De advocaat-generaal heeft gevorderd dat de verdachte niet-ontvankelijk zal worden verklaard in het hoger beroep.

Ontvankelijkheid van de verdachte in het hoger beroep

Ten aanzien van. feit 2
De verdachte is door de politierechter vrijgesproken van hetgeen aan hem onder feit 2 is tenlastegelegd. Het hoger beroep is door de verdachte onbeperkt ingesteld en is derhalve mede gericht tegen de in eerste aanleg gegeven beslissing tot vrijspraak. Gelet op hetgeen is bepaald in artikel 404, vijfde lid, van het Wetboek van Strafvordering staat voor de verdachte tegen deze beslissing geen hoger beroep open. Het hof zal de verdachte daarom ten aanzien van feit 2 niet-ontvankelijk verklaren in het ingestelde hoger beroep.
Ten aanzien van feit 1
Door of namens de verdachte is geen schriftuur houdende grieven ingediend.

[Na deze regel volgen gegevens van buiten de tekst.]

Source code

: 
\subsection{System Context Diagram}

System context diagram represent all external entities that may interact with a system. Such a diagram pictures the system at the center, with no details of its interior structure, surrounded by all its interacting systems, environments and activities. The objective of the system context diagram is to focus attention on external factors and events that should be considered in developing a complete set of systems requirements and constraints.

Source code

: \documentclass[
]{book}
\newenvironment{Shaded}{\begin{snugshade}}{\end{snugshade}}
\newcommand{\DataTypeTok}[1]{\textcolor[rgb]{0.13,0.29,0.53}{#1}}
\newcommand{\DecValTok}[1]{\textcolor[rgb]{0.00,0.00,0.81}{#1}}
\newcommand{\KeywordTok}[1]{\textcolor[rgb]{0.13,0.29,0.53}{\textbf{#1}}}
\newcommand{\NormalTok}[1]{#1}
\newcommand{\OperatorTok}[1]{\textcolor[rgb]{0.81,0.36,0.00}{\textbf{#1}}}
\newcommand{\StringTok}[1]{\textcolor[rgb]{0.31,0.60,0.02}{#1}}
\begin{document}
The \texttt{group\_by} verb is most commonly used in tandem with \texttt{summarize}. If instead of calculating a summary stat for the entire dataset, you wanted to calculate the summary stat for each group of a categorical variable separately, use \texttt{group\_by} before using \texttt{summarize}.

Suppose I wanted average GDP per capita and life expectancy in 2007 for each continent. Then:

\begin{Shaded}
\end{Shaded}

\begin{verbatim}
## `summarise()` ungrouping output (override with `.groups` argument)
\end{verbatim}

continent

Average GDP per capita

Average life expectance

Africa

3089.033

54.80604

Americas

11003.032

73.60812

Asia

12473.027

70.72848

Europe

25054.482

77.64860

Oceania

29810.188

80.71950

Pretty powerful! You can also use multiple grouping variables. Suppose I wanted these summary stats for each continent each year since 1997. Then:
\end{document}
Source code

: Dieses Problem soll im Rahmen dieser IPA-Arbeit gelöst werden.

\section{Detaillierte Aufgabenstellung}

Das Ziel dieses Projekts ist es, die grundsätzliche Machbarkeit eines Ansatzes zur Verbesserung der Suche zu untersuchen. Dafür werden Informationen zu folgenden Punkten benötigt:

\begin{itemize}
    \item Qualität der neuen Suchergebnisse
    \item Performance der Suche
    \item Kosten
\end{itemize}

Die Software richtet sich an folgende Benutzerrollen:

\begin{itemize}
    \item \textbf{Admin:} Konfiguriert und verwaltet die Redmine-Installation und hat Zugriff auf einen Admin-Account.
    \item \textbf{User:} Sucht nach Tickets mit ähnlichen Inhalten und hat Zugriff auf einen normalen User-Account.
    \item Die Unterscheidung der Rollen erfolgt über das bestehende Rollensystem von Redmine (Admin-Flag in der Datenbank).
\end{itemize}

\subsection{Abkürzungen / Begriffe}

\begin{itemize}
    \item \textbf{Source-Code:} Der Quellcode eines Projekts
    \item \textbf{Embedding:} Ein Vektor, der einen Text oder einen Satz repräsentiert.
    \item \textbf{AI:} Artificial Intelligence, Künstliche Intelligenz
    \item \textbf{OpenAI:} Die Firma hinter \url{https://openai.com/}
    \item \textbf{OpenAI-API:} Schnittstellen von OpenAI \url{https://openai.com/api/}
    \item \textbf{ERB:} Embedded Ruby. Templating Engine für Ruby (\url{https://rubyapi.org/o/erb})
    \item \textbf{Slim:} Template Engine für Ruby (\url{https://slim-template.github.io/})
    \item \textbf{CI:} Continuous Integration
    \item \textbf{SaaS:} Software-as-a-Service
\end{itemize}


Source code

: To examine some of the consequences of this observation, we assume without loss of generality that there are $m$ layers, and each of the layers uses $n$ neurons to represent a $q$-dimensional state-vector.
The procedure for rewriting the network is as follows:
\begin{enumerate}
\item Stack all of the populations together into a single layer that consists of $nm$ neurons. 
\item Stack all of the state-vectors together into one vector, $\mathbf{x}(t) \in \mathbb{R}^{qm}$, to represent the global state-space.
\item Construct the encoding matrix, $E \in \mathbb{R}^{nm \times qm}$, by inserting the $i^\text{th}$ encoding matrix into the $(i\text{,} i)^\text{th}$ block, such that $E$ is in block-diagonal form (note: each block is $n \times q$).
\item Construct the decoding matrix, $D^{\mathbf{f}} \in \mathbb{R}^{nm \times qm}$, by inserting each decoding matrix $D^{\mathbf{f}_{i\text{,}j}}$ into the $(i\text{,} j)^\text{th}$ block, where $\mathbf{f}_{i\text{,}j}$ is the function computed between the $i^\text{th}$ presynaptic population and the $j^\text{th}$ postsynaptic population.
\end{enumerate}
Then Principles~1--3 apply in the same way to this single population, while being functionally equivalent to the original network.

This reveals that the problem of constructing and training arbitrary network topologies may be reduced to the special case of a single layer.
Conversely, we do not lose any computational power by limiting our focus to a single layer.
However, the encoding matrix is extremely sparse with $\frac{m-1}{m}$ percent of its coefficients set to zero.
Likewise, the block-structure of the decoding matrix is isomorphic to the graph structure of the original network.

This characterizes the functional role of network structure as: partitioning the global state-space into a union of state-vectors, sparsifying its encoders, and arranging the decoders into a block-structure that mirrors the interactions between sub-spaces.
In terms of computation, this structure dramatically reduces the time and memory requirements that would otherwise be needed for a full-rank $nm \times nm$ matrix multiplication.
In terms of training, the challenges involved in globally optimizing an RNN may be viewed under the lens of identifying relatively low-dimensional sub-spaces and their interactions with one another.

Evenmin zijn mondeling bezwaren tegen het vonnis opgegeven. Ook overigens is niet gebleken van enig rechtens te respecteren belang dat is gediend met enig onderzoek van de zaak. Om die reden wordt de verdachte ook ten aanzien van feit 1 niet-ontvankelijk verklaard in het ingestelde hoger beroep, gelet op het bepaalde in artikel 416, tweede lid, van het Wetboek van Strafvordering.

BESLISSING

Het hof:
Verklaart de verdachte niet-ontvankelijk in het hoger beroep.
Dit arrest is gewezen door de meervoudige strafkamer van het gerechtshof Amsterdam, waarin zitting hadden mr. S. Jongeling, mr. N. van der Wijngaart en mr. N.A. Schimmel, in tegenwoordigheid van mr. L.C. de Groot, griffier, en is uitgesproken op de openbare terechtzitting van dit gerechtshof van 4 januari 2023.